サービス バスを使用したスマート サーモスタット

Clemens Vasters

コード サンプルのダウンロード

大胆に予測すると、インターネット接続型のデバイスは市場で大きな地位を占めようとしており、こうしたデバイスを理解することが開発者にとって近い将来重要になります。「当然だ」と思うかもしれません。ただ、私が言っているのはこの記事を読むのに使っているようなデバイスではなく、この夏部屋を涼しくしたり、服や食器を洗ったり、朝のコーヒーをいれたりするデバイスや、工場の作業場で他のデバイスを取りまとめるようなデバイスです。

MSDN マガジン 6 月号の記事 (msdn.microsoft.com/magazine/jj133819) で、Windows Azure サービス バスを使用して組み込み (およびモバイル) デバイスとの間のイベントとコマンドのフローを制御する方法についての一連の考慮事項を説明し、アーキテクチャの概要を示しました。今回は、これをさらに進め、こうしたイベントとコマンドのフローを作成してセキュリティを確保するコードを説明します。そして、組み込みデバイスについて本当に理解するには実際に何かで確認する必要があるため、ここではデバイスを 1 つ配線して構築し、Windows Azure サービス バスに接続して、現在状態に関するイベントを送信し、Windows Azure クラウド経由のメッセージを使って遠隔操作できるようにします。

ほんの数年前までは、電源や、マイクロコントローラー、一連のセンサーを取り付けた小さなデバイスを組み立てるには、電子ハードウェアの設計と各装置を 1 つにまとめあげる能力をいくらか必要とし、当然ながら、はんだごてもうまく扱えなければなりませんでした。喜んで打ち明けますが、個人的にはハードウェア学科ではかなり苦労しました。友人に言わせれば「宇宙人のロボットが地球を攻撃してきたら、君を前線に送るよ。そうすれば、君はただいるだけで電気ショートの盛大な火花を散らして、襲撃を失敗させるに違いない」んだそうです。しかし、Arduino/Netduino や .NET Gadgeteer などのプロトタイピング プラットフォームが広まったことで、はんだごてを振り回して人やコンピューターに危害を加えるような人でさえ、それまでのプログラミング スキルを活かして、完全に機能する小さなデバイスを組み立てられるようになりました。
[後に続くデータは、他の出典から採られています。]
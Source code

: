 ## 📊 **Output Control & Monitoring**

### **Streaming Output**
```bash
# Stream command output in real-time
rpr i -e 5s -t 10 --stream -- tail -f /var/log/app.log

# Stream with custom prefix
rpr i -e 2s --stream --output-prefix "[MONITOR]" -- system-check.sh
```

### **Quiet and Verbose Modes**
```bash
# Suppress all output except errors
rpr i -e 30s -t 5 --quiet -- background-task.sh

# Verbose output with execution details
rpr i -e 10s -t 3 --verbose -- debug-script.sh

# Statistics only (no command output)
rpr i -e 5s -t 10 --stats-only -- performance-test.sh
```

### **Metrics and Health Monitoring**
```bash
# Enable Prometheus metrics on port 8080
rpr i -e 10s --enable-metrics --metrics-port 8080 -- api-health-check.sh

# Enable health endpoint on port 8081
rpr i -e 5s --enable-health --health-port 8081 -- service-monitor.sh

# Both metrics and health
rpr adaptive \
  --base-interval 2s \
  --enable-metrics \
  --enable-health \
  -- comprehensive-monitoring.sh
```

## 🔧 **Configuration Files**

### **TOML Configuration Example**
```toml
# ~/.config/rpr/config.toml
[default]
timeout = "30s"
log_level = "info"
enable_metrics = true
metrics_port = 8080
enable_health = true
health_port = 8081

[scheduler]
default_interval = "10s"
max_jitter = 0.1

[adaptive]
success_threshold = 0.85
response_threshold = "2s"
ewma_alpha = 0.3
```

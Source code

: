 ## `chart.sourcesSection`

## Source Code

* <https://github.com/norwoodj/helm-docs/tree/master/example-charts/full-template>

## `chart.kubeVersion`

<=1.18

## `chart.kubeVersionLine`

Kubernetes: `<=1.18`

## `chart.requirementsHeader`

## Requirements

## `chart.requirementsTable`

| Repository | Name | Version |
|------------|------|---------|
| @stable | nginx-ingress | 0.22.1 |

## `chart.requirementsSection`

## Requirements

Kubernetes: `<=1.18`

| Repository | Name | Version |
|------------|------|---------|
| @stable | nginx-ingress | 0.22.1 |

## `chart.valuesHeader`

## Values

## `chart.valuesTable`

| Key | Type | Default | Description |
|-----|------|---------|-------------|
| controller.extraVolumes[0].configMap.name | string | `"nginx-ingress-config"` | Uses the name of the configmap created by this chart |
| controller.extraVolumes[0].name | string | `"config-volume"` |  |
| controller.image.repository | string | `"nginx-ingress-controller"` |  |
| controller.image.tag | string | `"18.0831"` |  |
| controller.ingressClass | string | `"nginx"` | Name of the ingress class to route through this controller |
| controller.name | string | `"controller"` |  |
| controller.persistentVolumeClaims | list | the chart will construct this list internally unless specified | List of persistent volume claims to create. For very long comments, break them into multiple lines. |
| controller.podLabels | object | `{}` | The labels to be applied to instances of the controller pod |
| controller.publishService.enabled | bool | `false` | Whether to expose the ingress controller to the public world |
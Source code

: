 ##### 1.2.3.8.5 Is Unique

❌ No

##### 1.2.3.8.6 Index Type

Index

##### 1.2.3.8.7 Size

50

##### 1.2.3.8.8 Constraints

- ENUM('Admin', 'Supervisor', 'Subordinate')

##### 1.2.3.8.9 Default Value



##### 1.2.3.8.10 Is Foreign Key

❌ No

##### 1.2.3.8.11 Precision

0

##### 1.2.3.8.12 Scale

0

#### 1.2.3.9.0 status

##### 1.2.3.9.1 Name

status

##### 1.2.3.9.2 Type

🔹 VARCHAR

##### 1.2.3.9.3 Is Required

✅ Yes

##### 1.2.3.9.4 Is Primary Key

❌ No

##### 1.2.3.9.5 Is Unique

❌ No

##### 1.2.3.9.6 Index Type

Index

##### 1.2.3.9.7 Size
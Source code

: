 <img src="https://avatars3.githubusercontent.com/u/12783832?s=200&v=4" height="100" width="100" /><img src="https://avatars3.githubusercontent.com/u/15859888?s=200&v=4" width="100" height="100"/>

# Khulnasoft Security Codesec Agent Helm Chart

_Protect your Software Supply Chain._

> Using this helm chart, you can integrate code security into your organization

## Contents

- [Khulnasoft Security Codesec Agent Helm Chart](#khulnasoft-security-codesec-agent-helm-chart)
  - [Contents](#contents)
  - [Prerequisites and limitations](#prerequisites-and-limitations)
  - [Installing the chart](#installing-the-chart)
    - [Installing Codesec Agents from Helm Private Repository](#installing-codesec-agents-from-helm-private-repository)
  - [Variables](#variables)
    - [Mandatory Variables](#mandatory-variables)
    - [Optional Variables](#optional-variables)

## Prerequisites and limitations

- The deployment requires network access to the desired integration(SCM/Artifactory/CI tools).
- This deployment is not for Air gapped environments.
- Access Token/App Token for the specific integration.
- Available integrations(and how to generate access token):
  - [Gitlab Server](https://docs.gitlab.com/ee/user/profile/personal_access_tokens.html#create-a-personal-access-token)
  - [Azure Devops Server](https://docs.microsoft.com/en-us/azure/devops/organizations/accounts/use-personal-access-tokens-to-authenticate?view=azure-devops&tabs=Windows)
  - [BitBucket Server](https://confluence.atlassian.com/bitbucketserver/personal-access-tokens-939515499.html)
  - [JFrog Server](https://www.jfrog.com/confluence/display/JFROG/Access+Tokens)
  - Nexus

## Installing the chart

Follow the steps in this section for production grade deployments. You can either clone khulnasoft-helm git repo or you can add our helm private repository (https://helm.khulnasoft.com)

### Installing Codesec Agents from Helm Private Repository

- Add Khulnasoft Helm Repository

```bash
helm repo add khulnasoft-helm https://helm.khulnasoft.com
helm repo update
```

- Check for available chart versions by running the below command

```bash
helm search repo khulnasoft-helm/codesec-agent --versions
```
前回設計したシナリオにこだわり、今回はサーモスタット制御のファンの形式で「エアコン」を組み立てます。配線の点から最も興味をひかない部分がファンです。このプロジェクトのコンポーネントは .NET Gadgeteer モデルを基盤とし、マイクロコントローラー、メモリなどのさまざまな接続可能モジュールを取り付けたメインボードを含みます。今回のプロジェクト用メインボードは、以下の拡張モジュールを取り付けた GHI Electronics の FEZ Spider ボードです。

  • GHI Electronics 提供
    • 有線ネットワークを提供する Ethernet J11D Module (Wi-Fi モジュールを含む)
    • 電源供給付き USB Client DP Module と配置用の USB ポート
    • デバイスを直接制御するジョイスティック
  • Seeed Studio 提供
    • 温湿度センサー
    • ファンのオン/オフを切り替えるリレー
    • 現在状態を表示する OLED ディスプレイ

これらのパーツは合わせて約 230 ドルです。明らかに、同等のコンポーネントをボードにはんだ付けするよりも高額ですが、はんだごてを振り回す必要がありません。また、この市場はまだ始まったばかりで、ボードの売れ行きが拡大するにつれて価格も下がるでしょう。

これらのコンポーネントを機能させるには Visual C# 2010 Express (またはそれ以上)、.NET Micro Framework SDK、および GHI Electronics か Seeed の Gadgeteer SDK が必要になります。いったんこれらをインストールすると、Visual Studio で表示できるようになるため、褒めすぎと思われるかもしれませんが、開発エクスペリエンスが非常にすばらしくかつ視覚的になります (図 1 参照)。

Designing the Device in the .NET Gadgeteer図 1 .NET Gadgeteer でデバイスをデザインする

図 1 に示すのは、Visual Studio における .NET Gadgeteer プログラムのデザイン ビューです。この記事に実際のデバイスの写真を含めることも考えましたが、どんな写真を含めてもこのダイアグラムに勝るものはありません。これがまさにデバイスの概観を表しています。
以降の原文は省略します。